A bone marrow transplant replaces bone marrow that has been damaged or destroyed by disease, such as leukemia or lymphoma. Healthy blood stem cells, from one’s own body or from a donor, are transplanted so they will produce new blood cells and grow new healthy marrow.
The history of transplantation goes back to ancient times. The idea of removing unhealthy organs and replacing them with healthy ones was written extensively in history. However, bone marrow transplants didn’t become a common idea until the 1940s. During and after World War II, people needed skin grafts, blood transfusions, and more. Researchers studied why these procedures often led to the person’s body rejecting donor skin or blood. Researchers also discovered that exposure to radiation, which many people experienced during the war, led to bone marrow failure or death.
Researchers determined the body rejecting organs or blood from another person was due to the immune system. In the 1950s, researchers experimented with bone marrow grafts in animals exposed to radiation. These studies led to experimentation with people. However, these procedures were unsuccessful due to the body rejecting donor marrow. It was not known at this time that the bone marrow donor needed to be a genetic match.

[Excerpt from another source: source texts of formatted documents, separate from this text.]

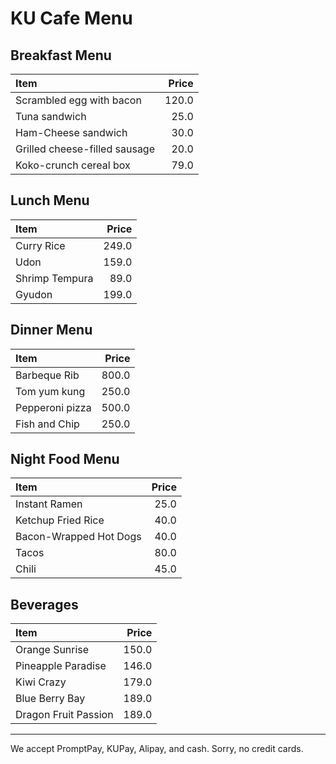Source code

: # KU Cafe Menu

## Breakfast Menu

| Item                          | Price |
| :---------------------------- | ----: |
| Scrambled egg with bacon      | 120.0 |
| Tuna sandwich                 |  25.0 |
| Ham-Cheese sandwich           |  30.0 |
| Grilled cheese-filled sausage |  20.0 |
| Koko-crunch cereal box        |  79.0 |

## Lunch Menu

| Item           | Price |
| :------------- | ----: |
| Curry Rice     | 249.0 |
| Udon           | 159.0 |
| Shrimp Tempura |  89.0 |
| Gyudon         | 199.0 |

## Dinner Menu

| Item            | Price |
| :-------------- | ----: |
| Barbeque Rib    | 800.0 |
| Tom yum kung    | 250.0 |
| Pepperoni pizza | 500.0 |
| Fish and Chip   | 250.0 |

## Night Food Menu

| Item                   | Price |
| :--------------------- | ----: |
| Instant Ramen          |  25.0 |
| Ketchup Fried Rice     |  40.0 |
| Bacon-Wrapped Hot Dogs |  40.0 |
| Tacos                  |  80.0 |
| Chili                  |  45.0 |

## Beverages

| Item                 | Price |
| :------------------- | ----: |
| Orange Sunrise       | 150.0 |
| Pineapple Paradise   | 146.0 |
| Kiwi Crazy           | 179.0 |
| Blue Berry Bay       | 189.0 |
| Dragon Fruit Passion | 189.0 |

---

We accept PromptPay, KUPay, Alipay, and cash. Sorry, no credit cards.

In 1956, the first successful bone marrow transplant was performed by Dr. E. Donnall Thomas in Cooperstown, New York. A child with leukemia received a transplant with bone marrow from their identical twin. Two years later, French immunologist Dr. Jean Dausset discovered human leukocyte antigens (HLA). This group of proteins regulates the immune system and recognizes what belongs in the body and what does not. HLA compatibility between recipient and donor is vital for a successful transplant.
In 1968, the first bone marrow transplant with a matched related donor occurred at the University of Minnesota. Dr. Robert Good completed the procedure on David Camp, a baby with a severe immune deficiency, using marrow donated by David’s nine-year-old sister, who was an HLA match. The match was determined by a blood test developed by Dr. Fritz Bach at the University of Wisconsin-Madison.
This history-making procedure paved the way for bone marrow transplants. In 1973, the first successful bone marrow transplant with unrelated patients occurred. In the 1980s, the National Marrow Donor Program and the Bone Marrow Donors Worldwide program were established, finally making it possible for patients to be matched with unrelated donors.
In the 1990s, transplants with stem cells in umbilical cord blood began to be used as well. Cord blood allows for mismatched transplants. Therapeutic advances have also allowed for half-matched transplants, such as from a parent or child, in recent years.
Finding a bone marrow donor, something very limited just decades ago, is a simpler, and typically quicker, process today. In the United States, more than 22 million potential bone marrow donors are registered. More than 300,000 cord blood units are registered as well. More than one million bone marrow transplants have occurred worldwide.
However, there are racial disparities when it comes to bone marrow transplants. Caucasian Americans find unrelated donors much more frequently than other races and ethnicities, with 75 percent of patients finding donors. African American patients find unrelated donors only 25 percent of the time. Asian patients and Hispanic patients find unrelated donors 40 and 45 percent respectively.
Further work and research need to be done to close these gaps and make sure all people have the same access to the matches necessary for this live-saving procedure. Researchers are also developing ways to make bone marrow transplants safer, reduce complications, and potentially treat other diseases.